Top of SUPPLIED MATERIAL
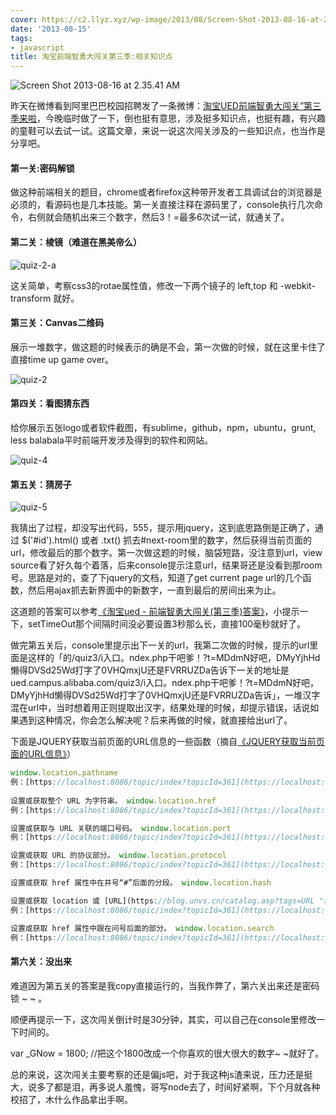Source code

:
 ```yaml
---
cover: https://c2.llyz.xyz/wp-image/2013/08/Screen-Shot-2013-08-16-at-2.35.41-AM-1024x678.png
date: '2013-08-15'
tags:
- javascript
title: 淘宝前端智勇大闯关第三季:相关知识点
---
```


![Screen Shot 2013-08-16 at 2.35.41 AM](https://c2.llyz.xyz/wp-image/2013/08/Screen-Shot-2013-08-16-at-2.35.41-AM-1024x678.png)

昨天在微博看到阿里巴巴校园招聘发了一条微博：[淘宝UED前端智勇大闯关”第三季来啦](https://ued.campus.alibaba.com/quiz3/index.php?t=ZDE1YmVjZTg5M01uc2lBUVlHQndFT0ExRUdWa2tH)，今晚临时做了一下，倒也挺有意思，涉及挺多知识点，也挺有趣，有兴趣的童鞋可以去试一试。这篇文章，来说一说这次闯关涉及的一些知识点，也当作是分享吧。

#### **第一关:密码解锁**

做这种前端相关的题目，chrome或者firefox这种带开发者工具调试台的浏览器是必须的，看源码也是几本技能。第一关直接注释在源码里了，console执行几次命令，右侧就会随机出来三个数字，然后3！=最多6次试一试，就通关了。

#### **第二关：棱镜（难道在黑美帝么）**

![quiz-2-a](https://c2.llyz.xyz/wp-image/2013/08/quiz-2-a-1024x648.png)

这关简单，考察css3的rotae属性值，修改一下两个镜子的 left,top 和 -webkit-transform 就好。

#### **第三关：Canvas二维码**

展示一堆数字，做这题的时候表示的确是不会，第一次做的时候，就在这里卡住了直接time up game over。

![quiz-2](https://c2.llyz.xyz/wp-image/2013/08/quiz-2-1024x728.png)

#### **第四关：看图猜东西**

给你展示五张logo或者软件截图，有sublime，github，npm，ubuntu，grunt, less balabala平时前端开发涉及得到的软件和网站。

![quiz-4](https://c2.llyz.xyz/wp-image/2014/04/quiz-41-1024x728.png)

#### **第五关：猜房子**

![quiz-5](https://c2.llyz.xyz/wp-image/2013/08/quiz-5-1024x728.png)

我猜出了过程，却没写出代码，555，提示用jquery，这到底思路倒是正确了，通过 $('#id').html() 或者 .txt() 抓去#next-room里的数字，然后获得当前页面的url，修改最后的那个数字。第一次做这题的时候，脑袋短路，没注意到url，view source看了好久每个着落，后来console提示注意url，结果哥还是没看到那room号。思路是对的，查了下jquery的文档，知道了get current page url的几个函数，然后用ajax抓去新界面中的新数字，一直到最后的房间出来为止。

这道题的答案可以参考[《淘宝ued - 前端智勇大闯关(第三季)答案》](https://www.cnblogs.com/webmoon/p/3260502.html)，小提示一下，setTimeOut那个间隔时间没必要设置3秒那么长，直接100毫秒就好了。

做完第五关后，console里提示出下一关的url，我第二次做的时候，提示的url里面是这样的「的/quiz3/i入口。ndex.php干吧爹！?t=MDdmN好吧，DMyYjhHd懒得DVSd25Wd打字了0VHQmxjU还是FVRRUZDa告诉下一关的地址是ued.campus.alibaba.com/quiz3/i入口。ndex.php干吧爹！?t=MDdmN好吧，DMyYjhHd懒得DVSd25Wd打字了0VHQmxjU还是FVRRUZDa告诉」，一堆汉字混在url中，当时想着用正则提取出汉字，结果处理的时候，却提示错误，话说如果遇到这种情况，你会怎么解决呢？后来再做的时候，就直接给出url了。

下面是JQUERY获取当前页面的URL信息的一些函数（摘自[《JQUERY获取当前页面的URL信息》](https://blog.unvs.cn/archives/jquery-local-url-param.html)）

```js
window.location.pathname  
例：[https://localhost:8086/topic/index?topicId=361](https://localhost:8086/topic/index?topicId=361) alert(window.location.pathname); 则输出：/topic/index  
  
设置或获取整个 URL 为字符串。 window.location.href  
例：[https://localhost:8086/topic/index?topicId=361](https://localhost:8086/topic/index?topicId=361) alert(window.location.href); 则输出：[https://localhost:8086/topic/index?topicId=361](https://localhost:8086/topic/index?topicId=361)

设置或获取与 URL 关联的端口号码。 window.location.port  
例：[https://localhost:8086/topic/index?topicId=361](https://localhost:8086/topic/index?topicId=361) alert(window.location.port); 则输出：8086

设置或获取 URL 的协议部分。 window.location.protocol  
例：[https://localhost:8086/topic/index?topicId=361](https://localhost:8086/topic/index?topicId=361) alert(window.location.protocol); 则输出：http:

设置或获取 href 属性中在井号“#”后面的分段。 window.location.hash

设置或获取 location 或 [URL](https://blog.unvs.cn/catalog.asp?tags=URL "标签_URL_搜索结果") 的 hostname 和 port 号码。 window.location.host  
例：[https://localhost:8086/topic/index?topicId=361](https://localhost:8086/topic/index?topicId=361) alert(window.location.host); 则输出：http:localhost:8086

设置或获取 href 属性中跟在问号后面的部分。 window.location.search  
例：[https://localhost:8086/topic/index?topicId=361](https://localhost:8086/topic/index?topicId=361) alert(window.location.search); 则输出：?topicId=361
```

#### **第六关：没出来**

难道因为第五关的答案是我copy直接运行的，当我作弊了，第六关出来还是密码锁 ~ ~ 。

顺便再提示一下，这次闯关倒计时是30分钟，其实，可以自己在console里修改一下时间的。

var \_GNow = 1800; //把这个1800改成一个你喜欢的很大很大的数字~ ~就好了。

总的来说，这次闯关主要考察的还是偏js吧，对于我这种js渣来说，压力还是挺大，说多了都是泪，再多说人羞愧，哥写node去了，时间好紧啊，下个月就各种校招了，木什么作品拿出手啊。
Bottom of SUPPLIED MATERIAL
ASSIGNMENT – Write out the entries above verbatim; the pictures do not belong in your copy.

TASK OUTPUT –
Source code

:
 ```yaml
---
cover: https://c2.llyz.xyz/wp-image/2013/08/Screen-Shot-2013-08-16-at-2.35.41-AM-1024x678.png
date: '2013-08-15'
tags:
- javascript
title: 淘宝前端智勇大闯关第三季:相关知识点
---
```


![Screen Shot 2013-08-16 at 2.35.41 AM](https://c2.llyz.xyz/wp-image/2013/08/Screen-Shot-2013-08-16-at-2.35.41-AM-1024x678.png)

昨天在微博看到阿里巴巴校园招聘发了一条微博：[淘宝UED前端智勇大闯关”第三季来啦](https://ued.campus.alibaba.com/quiz3/index.php?t=ZDE1YmVjZTg5M01uc2lBUVlHQndFT0ExRUdWa2tH)，今晚临时做了一下，倒也挺有意思，涉及挺多知识点，也挺有趣，有兴趣的童鞋可以去试一试。这篇文章，来说一说这次闯关涉及的一些知识点，也当作是分享吧。

#### **第一关:密码解锁**

做这种前端相关的题目，chrome或者firefox这种带开发者工具调试台的浏览器是必须的，看源码也是几本技能。第一关直接注释在源码里了，console执行几次命令，右侧就会随机出来三个数字，然后3！=最多6次试一试，就通关了。

#### **第二关：棱镜（难道在黑美帝么）**

![quiz-2-a](https://c2.llyz.xyz/wp-image/2013/08/quiz-2-a-1024x648.png)

这关简单，考察css3的rotae属性值，修改一下两个镜子的 left,top 和 -webkit-transform 就好。

#### **第三关：Canvas二维码**

展示一堆数字，做这题的时候表示的确是不会，第一次做的时候，就在这里卡住了直接time up game over。

![quiz-2](https://c2.llyz.xyz/wp-image/2013/08/quiz-2-1024x728.png)

#### **第四关：看图猜东西**

给你展示五张logo或者软件截图，有sublime，github，npm，ubuntu，grunt, less balabala平时前端开发涉及得到的软件和网站。

![quiz-4](https://c2.llyz.xyz/wp-image/2014/04/quiz-41-1024x728.png)

#### **第五关：猜房子**

![quiz-5](https://c2.llyz.xyz/wp-image/2013/08/quiz-5-1024x728.png)

我猜出了过程，却没写出代码，555，提示用jquery，这到底思路倒是正确了，通过 $('#id').html() 或者 .txt() 抓去#next-room里的数字，然后获得当前页面的url，修改最后的那个数字。第一次做这题的时候，脑袋短路，没注意到url，view source看了好久每个着落，后来console提示注意url，结果哥还是没看到那room号。思路是对的，查了下jquery的文档，知道了get current page url的几个函数，然后用ajax抓去新界面中的新数字，一直到最后的房间出来为止。

这道题的答案可以参考[《淘宝ued - 前端智勇大闯关(第三季)答案》](https://www.cnblogs.com/webmoon/p/3260502.html)，小提示一下，setTimeOut那个间隔时间没必要设置3秒那么长，直接100毫秒就好了。

做完第五关后，console里提示出下一关的url，我第二次做的时候，提示的url里面是这样的「的/quiz3/i入口。ndex.php干吧爹！?t=MDdmN好吧，DMyYjhHd懒得DVSd25Wd打字了0VHQmxjU还是FVRRUZDa告诉下一关的地址是ued.campus.alibaba.com/quiz3/i入口。ndex.php干吧爹！?t=MDdmN好吧，DMyYjhHd懒得DVSd25Wd打字了0VHQmxjU还是FVRRUZDa告诉」，一堆汉字混在url中，当时想着用正则提取出汉字，结果处理的时候，却提示错误，话说如果遇到这种情况，你会怎么解决呢？后来再做的时候，就直接给出url了。

下面是JQUERY获取当前页面的URL信息的一些函数（摘自[《JQUERY获取当前页面的URL信息》](https://blog.unvs.cn/archives/jquery-local-url-param.html)）

```js
window.location.pathname  
例：[https://localhost:8086/topic/index?topicId=361](https://localhost:8086/topic/index?topicId=361) alert(window.location.pathname); 则输出：/topic/index  
  
设置或获取整个 URL 为字符串。 window.location.href  
例：[https://localhost:8086/topic/index?topicId=361](https://localhost:8086/topic/index?topicId=361) alert(window.location.href); 则输出：[https://localhost:8086/topic/index?topicId=361](https://localhost:8086/topic/index?topicId=361)

设置或获取与 URL 关联的端口号码。 window.location.port  
例：[https://localhost:8086/topic/index?topicId=361](https://localhost:8086/topic/index?topicId=361) alert(window.location.port); 则输出：8086

设置或获取 URL 的协议部分。 window.location.protocol  
例：[https://localhost:8086/topic/index?topicId=361](https://localhost:8086/topic/index?topicId=361) alert(window.location.protocol); 则输出：http:

设置或获取 href 属性中在井号“#”后面的分段。 window.location.hash

设置或获取 location 或 [URL](https://blog.unvs.cn/catalog.asp?tags=URL "标签_URL_搜索结果") 的 hostname 和 port 号码。 window.location.host  
例：[https://localhost:8086/topic/index?topicId=361](https://localhost:8086/topic/index?topicId=361) alert(window.location.host); 则输出：http:localhost:8086

设置或获取 href 属性中跟在问号后面的部分。 window.location.search  
例：[https://localhost:8086/topic/index?topicId=361](https://localhost:8086/topic/index?topicId=361) alert(window.location.search); 则输出：?topicId=361
```

#### **第六关：没出来**

难道因为第五关的答案是我copy直接运行的，当我作弊了，第六关出来还是密码锁 ~ ~ 。

顺便再提示一下，这次闯关倒计时是30分钟，其实，可以自己在console里修改一下时间的。

var \_GNow = 1800; //把这个1800改成一个你喜欢的很大很大的数字~ ~就好了。

总的来说，这次闯关主要考察的还是偏js吧，对于我这种js渣来说，压力还是挺大，说多了都是泪，再多说人羞愧，哥写node去了，时间好紧啊，下个月就各种校招了，木什么作品拿出手啊。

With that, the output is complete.